『ニュームーン/トワイライト・サーガ』60点(100点満点中)
The Twilight Saga: New Moon 2009年11月28日(土)、新宿ピカデリー他 全国ロードショー 2009年/アメリカ/カラー/2時間11分/配給:アスミック・エース、角川エンタテインメント
原作:ステファニー・メイヤー 監督:クリス・ワイツ 脚本:メリッサ・ローゼンバーグ 出演:クリステン・スチュワート ロバート・パティンソン ダコタ・ファニング マイケル・シーン

なぜかいつも裸のマッチョくん

若い女性の皆さんが思い切り感情移入して楽しむファンタジック・ラブストーリーのパート2である本作は、相変わらず障害だらけの恋にイケメン&美少女が悩まされる胸キュンな展開が楽しめる。
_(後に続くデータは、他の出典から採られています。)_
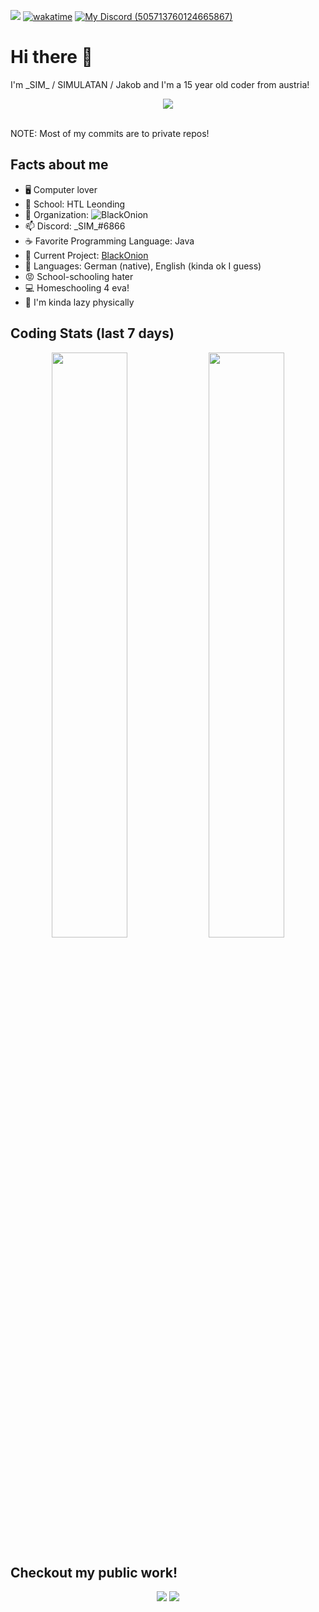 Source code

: ![ ](https://komarev.com/ghpvc/?username=SIMULATAN&color=blueviolet)
[![wakatime](https://wakatime.com/badge/user/b632327b-9fb6-469b-8356-bd7b7671e887.svg)](https://wakatime.com/@b632327b-9fb6-469b-8356-bd7b7671e887)
[![My Discord (505713760124665867)](https://img.shields.io/badge/My-Discord-%235865F2.svg)](https://discord.com/users/505713760124665867)

# Hi there 👋
I'm \_SIM\_ / SIMULATAN / Jakob and I'm a 15 year old coder from austria!

<p align="center">
  <img src="https://github-readme-stats.vercel.app/api?username=SIMULATAN&show_icons=true&theme=dracula&count_private=true"/>
</p>
<br>NOTE: Most of my commits are to private repos!

## Facts about me
- 🖥️ Computer lover
- 🏫 School: HTL Leonding
- 👯 Organization: ![BlackOnion](https://github.com/black0nion)
- 📫 Discord: \_SIM\_#6866
- ☕ Favorite Programming Language: Java
- 🔭 Current Project: [BlackOnion](https://www.black-onion.com)
- 📙 Languages: German (native), English (kinda ok I guess)
- 😡 School-schooling hater
- 💻 Homeschooling 4 eva!
- 🦥 I'm kinda lazy physically

## Coding Stats (last 7 days)
<p align="center">
  <a href="https://wakatime.com/share/@SIMULATAN/e7744563-cb78-4283-a8c3-ee35d680d8fb.svg" target="_blank"><img src="https://wakatime.com/share/@SIMULATAN/e7744563-cb78-4283-a8c3-ee35d680d8fb.svg" width="49%"/></a>
  <a href="https://wakatime.com/share/@SIMULATAN/7fd524a6-d901-4309-bd55-5e1ad91d636c.svg" target="_blank"><img src="https://wakatime.com/share/@SIMULATAN/7fd524a6-d901-4309-bd55-5e1ad91d636c.svg" width="49%"/></a>
</p>

## Checkout my public work!
<p align="center">
  <a href="https://github.com/SIMULATAN/meteor-notifications-addon"><img src="https://github-readme-stats.vercel.app/api/pin/?username=simulatan&repo=meteor-notifications-addon"/></a>
  <a href="https://github.com/SIMULATAN/mcpsnippets"><img src="https://github-readme-stats.vercel.app/api/pin/?username=simulatan&repo=mcpsnippets"/></a>
</p>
18歳の誕生日を迎えたベラ(クリステン・スチュワート)は、普段なら楽しいバースデーを憂鬱な気分で迎えた。なにしろ恋人のヴァンパイア、エドワード(ロバート・パティンソン)は不老不死な上、外見は永遠に17歳で止まったまま。このままでは、自分だけが老いてしまう。はたしてそれでもエドワードは変わらず愛してくれるだろうか。そもそも、そんないびつな恋に自分自身が耐えられるのか。悩めるベラを支えたのは幼馴染のジェイコブ(テイラー・ロートナー)。献身的かつ積極的な彼は、やがてベラとエドワードの間に割り込んでいく。

前作「トワイライト〜初恋〜」で主演の二人が大ブレイクした上、私生活でも噂になっていることもあり、観客の期待と話題性は段違いの第二弾。監督が変更になったため、作風が多少変わってしまったのがやや残念。パート1の、常に雨雲に包まれどこかロマンティックな独特の作品世界は、無味乾燥な灰色世界になってしまった。

今回ヒロインのベラは、18歳にして早くも「年齢」に悩まされる。年の差に悩む恋なんて、ロマンス映画の定番ネタだが、トワイライトシリーズの場合はしゃれではすまない。なにしろ放っておけば自分だけが婆さんになってしまうのだ。たとえ18の少女だって、美貌を失うのは怖い。彼女が愛するエドワードと同じ種族になりたがるのは、当然の帰結だ。だがしかし、エドワードは様々な理由からその選択を躊躇している。

これと平行して、今回は文字通りのかませ犬が登場する。だがこの犬がなかなか魅力的なライバルで、「年下なのにマッチョで頼もしい」という、絶妙なキャラクター。好きな子の前ではあふれるテストステロンを抑えきれず、たまに狼になってしまったりするあたり、いかにもな思春期ボーイである。

しかもこの少年ときたら、どういうわけかいつも上半身裸。演じる役者が「14kgもバルクアップした」と誇らしげに語るキレのいい大胸筋を誇示しまくる。ここが赤坂の檜町公園であれば逮捕されそうなくらいの露出度だ。この肉体のインパクトがすご過ぎて、かませ犬ながら本命のエドワードを存在感で圧倒する。

これは面白くなってきた。まさに、肉食男子vs.草食男子。ベラちゃんのハートを射止めるのは果たしてどちらか?

その他のキャラクターでは、個人的にはエドワードの姉的ポジションのアリス(アシュリー・グリーン)がイチオシ。ヒロインとも仲が良く、予知能力があるためMAILER DAEMON でも心通じ合える便利メル友である。正直なところ、主役のクリステン・スチュワートより、ずっと可愛く見える。

その上、わずかな出演時間だが元名子役のダコタ・ファニングも吸血鬼王家の一人として登場。美少女から正統派美女へと変貌中の彼女は、貫禄たっぷりな演技力もあって漂う大物オーラは段違い。色々な意味で、あんまり主役を追い詰めないでほしい。

化け物相手にモテモテのベラちゃんは、今回他の男に言い寄られ陥落寸前。よその男とのキスシーンでは、「いやーん、しちゃだめー」との女子客の叫びが聞こえてくるようだ。確信的なラストシーンもたまらない。今回、ファンはきっと大喜びであろう。

アクションシーンの出来がなかなかよかったため、逆にその少なさには物足りなさが残る。また、途中エドワードがストーリーから離脱する時間が長く、その間ヒロインの「悩める少女」ぶりが続くためグダグダする。むろん、どちらもメインターゲットのティーン女子にはどうでもいいことだろう。

年下16歳の純粋マッチョボーイ(いつも裸)には、アラサー、アラフォーな熟女たちの目も輝くに違いない。2作目にして、あらゆる年代の女性ファンをかき集めるトワイライト・サーガの勢いは、まだまだ衰えそうにない。